Two dozen towns take part in the first Czech Theater Night


With Museum Night and Church Night having already become a tradition in Prague and some other Czech cities, this weekend the Czech Republic will live through its very first Theater Night. Theater halls and performance groups will offer a whole variety of programming indoors and in the streets on Saturday afternoon. For this week’s Arts, we had a chance to speak to Petra Pavlová, the director of the Arts and Theater Institute in Prague, which is organizing the country-wide event.

I fist asked her about where the idea for Theater Night came from originally.

“This idea is about four years old. The first theater that came up with this idea was a Croatian puppet theater for children. And we discovered this great idea last year in communication with our partners abroad. And, of course, because we are the main information point for Czech theater as well as the promotion of Czech theater abroad, we decided to organize, to coordinate this first Theater Night in the Czech Republic.”

And how many theaters are taking part, in how many cities and for how many hours?

“It’s surprisingly a lot of theaters, but also a lot of theater companies, including amateur companies. Overall, there are more than 80 companies taking part in around 24 cities around the Czech Republic. More than half are in Prague, of course, that’s logical. In terms of the hours, it depends on the theaters and places of the performances. Some theaters are starting with programs for kids already in the afternoon, and the evening is dedicated to programming for adults.”
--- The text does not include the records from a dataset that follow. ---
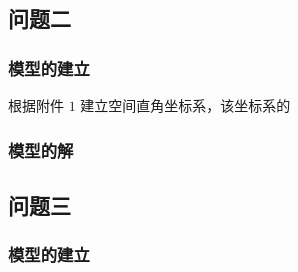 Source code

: \documentclass[withoutpreface,bwprint]{cumcmthesis} %
\begin{document}
\subsection{问题二}
\subsubsection{模型的建立}
根据附件 $1$ 建立空间直角坐标系，该坐标系的
\subsubsection{模型的解}
\subsection{问题三}
\subsubsection{模型的建立}
\end{document}
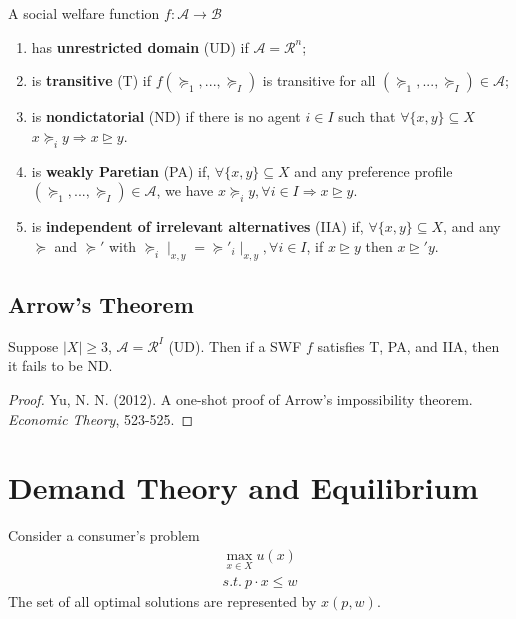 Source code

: \documentclass[11pt]{elegantbook}
\begin{document}
\begin{definition}
    \normalfont
    A social welfare function $f: \mathcal{A}\rightarrow \mathcal{B}$
    \begin{enumerate}[$\circ$]
        \item has \textbf{unrestricted domain} (UD) if $\mathcal{A}=\mathcal{R}^n$;
        \item is \textbf{transitive} (T) if $f(\succeq_1,...,\succeq_I)$ is transitive for all $(\succeq_1,...,\succeq_I)\in \mathcal{A}$;
        \item is \textbf{nondictatorial} (ND) if there is no agent $i\in I$ such that $\forall \{x,y\}\subseteq X$ $x\succeq_i y \Rightarrow x\trianglerighteq y$.
        \item is \textbf{weakly Paretian} (PA) if, $\forall \{x,y\}\subseteq X$ and any preference profile $(\succeq_1,...,\succeq_I)\in \mathcal{A}$, we have $x\succeq_i y,\forall i\in I \Rightarrow x\trianglerighteq y$.
        \item is \textbf{independent of irrelevant alternatives} (IIA) if, $\forall \{x,y\}\subseteq X$, and any $\succeq$ and $\succeq'$ with $\succeq_i\mid_{x,y}=\succeq'_i\mid_{x,y}, \forall i\in I$, if $x\trianglerighteq y$ then $x\trianglerighteq' y$.
    \end{enumerate}
\end{definition}


\subsection{Arrow's Theorem}
\begin{theorem}
    Suppose $|X|\geq 3$, $\mathcal{A}=\mathcal{R}^I$ (UD). Then if a SWF $f$ satisfies T, PA, and IIA, then it fails to be ND.
\end{theorem}
\begin{proof}
    \normalfont
    Yu, N. N. (2012). A one-shot proof of Arrow's impossibility theorem. \textit{Economic Theory}, 523-525.
\end{proof}


\section{Demand Theory and Equilibrium}
Consider a consumer's problem
\begin{equation}
    \begin{aligned}
        \max_{x\in X} u(x)\\
        s.t.\ p\cdot x\leq w
    \end{aligned}
    \tag{UMP}
    \label{UMP}
\end{equation}
The set of all optimal solutions are represented by $x(p,w)$.
\end{document}
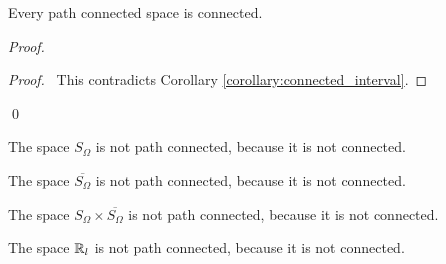 \begin{proposition}
    \label{proposition:connected_path_connected}
    Every path connected space is connected.
\end{proposition}

\begin{proof}
    \pf
    \qedstep
    \begin{proof}
        \pf\ This contradicts Corollary \ref{corollary:connected_interval}.
    \end{proof}
    \qed
\end{proof}

\begin{example}
    The space $S_\Omega$ is not path connected, because it is not connected.
\end{example}

\begin{example}
    The space $\overline{S_\Omega}$ is not path connected, because it is not connected.
\end{example}

\begin{example}
    The space $S_\Omega \times \overline{S_\Omega}$ is not path connected, because it is not connected.
\end{example}

\begin{example}
    The space $\mathbb{R}_l$ is not path connected, because it is not connected.
\end{example}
Can you maybe highlight some of your favorite shows that are going to be seen on Saturday?

“I like the fact that [Theater Night] is not just about performances. It is also about showing how the performances are put together from the beginning. What work goes into preparing a performance. So audience members can try different professions in theater. In some theaters they can, for example, be light designers.

“The other thing I like is that theater is spread around the cities. So in Brno, for example, there will be a lantern parade. There will be a lot of site-specific performances in non-traditional places. For example, in Prague, there will be a performance at the main railway station. Or, at the Archa Theater in Prague, the audience will be able to go and lay down in beds during the evening’s performance”

Photo: archive of Archa Theater
In Prague and in larger cities I imagine there are many theater goers. Have you faced digger problems in promoting this event in smaller towns? Did you do anything differently there, compared to what you did in Prague?

“I think the promotion is the same. We have the website to promote the event. It’s working very well. We are also using the application for mobile phones called City Bee, where people around the Czech Republic, even foreign visitors, can download the program and to see the scale of programming for that evening. I think it is working well and people are interested to see theaters also with a different face.”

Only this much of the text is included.